Sanat ve anlam arayışında süreklilik

Tiyatro performansının ardından konunun teorik açılımına sıra geldi… Bu noktada, konuşmacılar sanat olgusunu ve özelde tiyatro’da sevgi temasını farklı yönlerden ele alacak kişilerden oluşuyordu.

Kuzey Sumatra Üniversitesi (Universitas Sumatra Utara-USU) öğretim üyesi Arief Tarigan, aktör ve yönetmen Ayub Badrin ile Agus Suilo tiyatronun teori ve pratik yanlarında rol alan isimler. Etkinliği yöneten kişi ise, bir Budist rahip olan Bhante Dhirapunno…

‘Tiyatro ve sevgi’ konusunun, temelde sanatçı ve sahne ilişkisine gönderme yaptığı düşünülebilir. Bu, aslında genel geçer bir duruma işaret ediyor. Bu noktada, dünyanın her yerinde karşılaşılacak tiyatro sanatçısının tiyatroya-sahneye yani, işine dair sevgisi ön plâna çıkıyor.

Bu etkinlikte konunun farkı ise, sanatın bölgenin yani, Kuzey Sumatra’nın uzun bir geçmişe dayanan yerleşik kültürünün sürdürülebilirliğini sağlayan, en azından bu amacı güden bir yaklaşımın olması…

Tam da bu noktada, konuşmacılar ‘tiyatro ve sevgi’ konusundaki görüşlerinde yaşamı yeniden üretmenin aracı olarak sahnenin önemine vurgu yaparken, bir dikotomiye de dikkat çekiyorlar. O da, hayatın bir sahne olduğu görüşü… Ve bunun karşılığı olarak, sanatsal bir ifade aracı olarak tiyatro sahnesinin aslında, tam da gündelik yaşamda sergilenen eylemlerin bir başka şekilde tekrarına konu olması…

Aslında yukarıda dikkat çekilen, ‘bambu’ sembolü ve işlevinde bunu görmek mümkün. Söz konusu bu tiyatro oyunu, bölge toplumlarının gündelik yaşamlarında çeşitli işlevleriyle öne çıkan bambu ile hayatı tiyatro sahnesinde yeniden yorumlamaya dönüşüyor. Ancak bu yorumlama süreci teknik ve söylem bağlamında bir Batı sanat teorisi tekrarı veya taklidi değil.

Konuşmacıların kanımca üzerinde durdukları temel unsur buydu.
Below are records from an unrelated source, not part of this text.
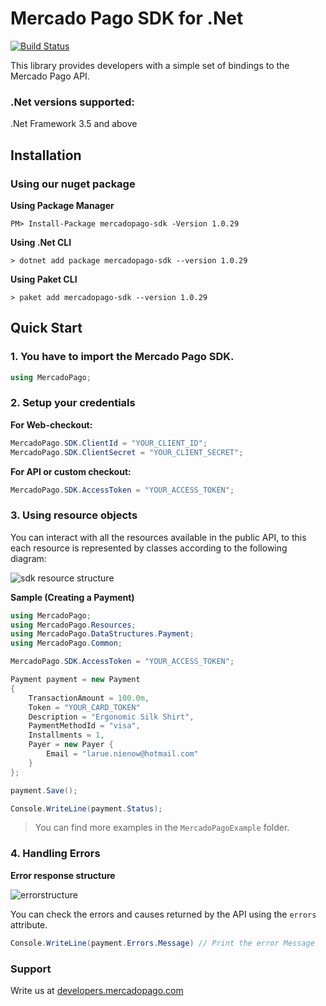 
# Mercado Pago SDK for .Net


[![Build Status](https://travis-ci.org/mercadopago/px-dotnet.svg?branch=develop)](https://travis-ci.org/mercadopago/px-dotnet)


This library provides developers with a simple set of bindings to the Mercado Pago API.

### .Net versions supported:
.Net Framework 3.5 and above

## Installation 

### Using our nuget package

**Using Package Manager**

`PM> Install-Package mercadopago-sdk -Version 1.0.29`

**Using .Net CLI**

`> dotnet add package mercadopago-sdk --version 1.0.29`

**Using Paket CLI**

`> paket add mercadopago-sdk --version 1.0.29`

## Quick Start

### 1. You have to import the Mercado Pago SDK.
```csharp
using MercadoPago;
```
### 2. Setup your credentials

**For Web-checkout:**
```csharp
MercadoPago.SDK.ClientId = "YOUR_CLIENT_ID";
MercadoPago.SDK.ClientSecret = "YOUR_CLIENT_SECRET";
```
**For API or custom checkout:**
```csharp
MercadoPago.SDK.AccessToken = "YOUR_ACCESS_TOKEN";
```
### 3. Using resource objects

You can interact with all the resources available in the public API, to this each resource is represented by classes according to the following diagram:

![sdk resource structure](https://user-images.githubusercontent.com/864790/34393059-9acad058-eb2e-11e7-9987-494eaf19d109.png)

**Sample (Creating a Payment)**
    
```csharp
using MercadoPago;
using MercadoPago.Resources;
using MercadoPago.DataStructures.Payment;
using MercadoPago.Common;

MercadoPago.SDK.AccessToken = "YOUR_ACCESS_TOKEN";

Payment payment = new Payment
{
    TransactionAmount = 100.0m,
    Token = "YOUR_CARD_TOKEN"
    Description = "Ergonomic Silk Shirt",
    PaymentMethodId = "visa", 
    Installments = 1,
    Payer = new Payer {
        Email = "larue.nienow@hotmail.com"
    }
};

payment.Save();

Console.WriteLine(payment.Status);
```

> You can find more examples in the `MercadoPagoExample` folder.

### 4. Handling Errors

**Error response structure**

![errorstructure](https://user-images.githubusercontent.com/864790/40929584-9cc4c96e-67fb-11e8-80a4-8d797953233a.png)

You can check the errors and causes returned by the API using the `errors` attribute.

```csharp
Console.WriteLine(payment.Errors.Message) // Print the error Message 
```

### Support 

Write us at [developers.mercadopago.com](https://developers.mercadopago.com)
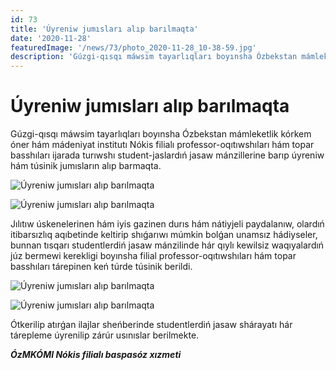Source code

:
 ```yaml
---
id: 73
title: 'Úyreniw jumısları alıp barılmaqta'
date: '2020-11-28'
featuredImage: '/news/73/photo_2020-11-28_10-38-59.jpg'
description: 'Gúzgi-qısqı máwsim tayarlıqları boyınsha Ózbekstan mámleketlik kórkem óner hám mádeniyat institutı Nókis filialı professor-oqıtıwshıları hám topar basshıları ijarada turıwshı student-jaslardıń jasaw mánzillerine barıp úyreniw hám túsinik jumısların alıp barmaqta'
---
```


# Úyreniw jumısları alıp barılmaqta

Gúzgi-qısqı máwsim tayarlıqları boyınsha Ózbekstan mámleketlik kórkem óner hám mádeniyat institutı Nókis filialı professor-oqıtıwshıları hám topar basshıları ijarada turıwshı student-jaslardıń jasaw mánzillerine barıp úyreniw hám túsinik jumısların alıp barmaqta.

![Úyreniw jumısları alıp barılmaqta](/news/73/photo_2020-11-28_10-38-55.jpg)

![Úyreniw jumısları alıp barılmaqta](/news/73/photo_2020-11-28_10-39-02.jpg)

Jılıtıw úskenelerinen hám iyis gazinen durıs hám nátiyjeli paydalanıw, olardıń itibarsızlıq aqıbetinde keltirip shıǵarıwı múmkin bolǵan unamsız hádiyseler, bunnan tısqarı studentlerdiń jasaw mánzilinde hár qıylı kewilsiz waqıyalardıń júz bermewi kerekligi boyınsha filial professor-oqıtıwshıları hám topar basshıları tárepinen keń túrde túsinik berildi.

![Úyreniw jumısları alıp barılmaqta](/news/73/photo_2020-11-28_10-39-04.jpg)

![Úyreniw jumısları alıp barılmaqta](/news/73/photo_2020-11-28_10-39-05.jpg)

Ótkerilip atırǵan ilajlar sheńberinde studentlerdiń jasaw shárayatı hár tárepleme úyrenilip zárúr usınıslar berilmekte.

**_ÓzMKÓMI Nókis filialı baspasóz xızmeti_**

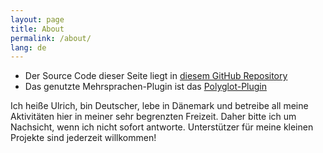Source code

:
 ```yaml
---
layout: page
title: About
permalink: /about/
lang: de
---
```


- Der Source Code dieser Seite liegt in [diesem GitHub Repository](https://github.com/UlricusR/multilingual-github-pages)
- Das genutzte Mehrsprachen-Plugin ist das [Polyglot-Plugin](https://github.com/untra/polyglot)

Ich heiße Ulrich, bin Deutscher, lebe in Dänemark und betreibe all meine Aktivitäten hier in meiner sehr begrenzten Freizeit. Daher bitte ich um Nachsicht, wenn ich nicht sofort antworte. Unterstützer für meine kleinen Projekte sind jederzeit willkommen!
Anlam arayışında sadece seçilen konu, sahneye taşınan objeler değil, bu süreçlere eklemlenen bölgenin asli unsurlarının varlığının tiyatro diliyle yeniden anlam kazanmasıdır.

Tam bu konuşmalar ortasında aklıma Samuel Beckett’in “Waiting for Godot”unun gelmesi üzerinde herhalde biraz daha düşünmeliyim…

Burada zikretmem gereken bir husus daha var… O da, Budist rahib Bahte’nin bu sanat etkinliğinin neresinde durduğu konusudur… Açıkcası bu durum sorgulanmayı hak ediyor.

Rahip, Bhante, gayet aktif, heyecanlı, güler yüzlü olduğu kadar aynı zamanda ‘cinta’ yani, ‘sevgi’ konusunda da söz sahibi olduğunu ortaya koyuyor.

Bu noktada moderatörlük rolünü icra ederken, kendi içinden çıktığı değerler dünyasında ‘cinta’nın önemini aktarırken, bunun Kuzey Sumatra kültür ve anlam dünyasıyla bağdaşıklığına vurgu yapıyordu.